Final painting is in the public collection of the Bristol Museum & Art Gallery, purchased 1910.
The scene is late dusk, looking west along the quay-side and across the inner harbour, fishing boats and skiffs tied up below Newlyn. The light is fading and house lamps are being lit for the evening ahead.
This full-size study would have been largely painted en plein-air. Forbes was renowned for working up these large canvases in situ. The brushwork is therefore bold and swift as the artist has quickly captured the last of the day’s light in the sky above Newlyn, its reflection in the water and the lamp light radiating from a house window. Fires are being lit as we see smoke drift across the harbour. The landscape and buildings are more simply rendered against the artist’s preparatory ground.

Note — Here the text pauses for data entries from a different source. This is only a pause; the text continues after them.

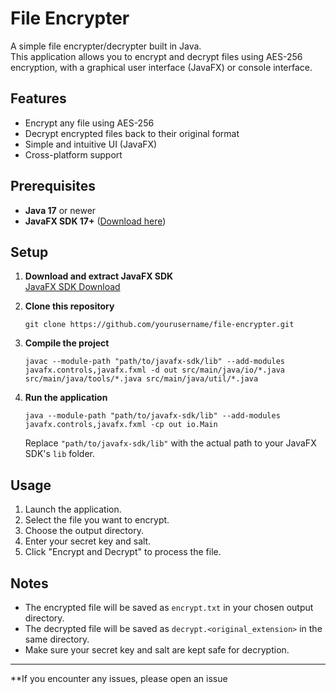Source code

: # File Encrypter

A simple file encrypter/decrypter built in Java.  
This application allows you to encrypt and decrypt files using AES-256 encryption, with a graphical user interface (JavaFX) or console interface.

## Features

- Encrypt any file using AES-256
- Decrypt encrypted files back to their original format
- Simple and intuitive UI (JavaFX)
- Cross-platform support

## Prerequisites

- **Java 17** or newer
- **JavaFX SDK 17+** ([Download here](https://gluonhq.com/products/javafx/))

## Setup

1. **Download and extract JavaFX SDK**  
   [JavaFX SDK Download](https://gluonhq.com/products/javafx/)

2. **Clone this repository**
   ```
   git clone https://github.com/yourusername/file-encrypter.git
   ```

3. **Compile the project**
   ```
   javac --module-path "path/to/javafx-sdk/lib" --add-modules javafx.controls,javafx.fxml -d out src/main/java/io/*.java src/main/java/tools/*.java src/main/java/util/*.java
   ```

4. **Run the application**
   ```
   java --module-path "path/to/javafx-sdk/lib" --add-modules javafx.controls,javafx.fxml -cp out io.Main
   ```

   Replace `"path/to/javafx-sdk/lib"` with the actual path to your JavaFX SDK's `lib` folder.

## Usage

1. Launch the application.
2. Select the file you want to encrypt.
3. Choose the output directory.
4. Enter your secret key and salt.
5. Click "Encrypt and Decrypt" to process the file.

## Notes

- The encrypted file will be saved as `encrypt.txt` in your chosen output directory.
- The decrypted file will be saved as `decrypt.<original_extension>` in the same directory.
- Make sure your secret key and salt are kept safe for decryption.

---

**If you encounter any issues, please open an issue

It is ‘home-along’ hour, as it was locally known, when the men returned from Penlee Quarry, between Newlyn and Mousehole, to their wives and sweethearts. Forbes is seeking to honestly capture the fading light across the harbour and the town settling down for the evening ahead, but in so doing, he is also setting a romantic atmosphere for the final painting which depicts the young quarrymen chatting and relaxing with their sweethearts and wives. It’s a sympathetic expression of Newlyn with all the hallmarks; the palette, brushwork and en plein-air natural realism, that mark out Stanhope Forbes’ work.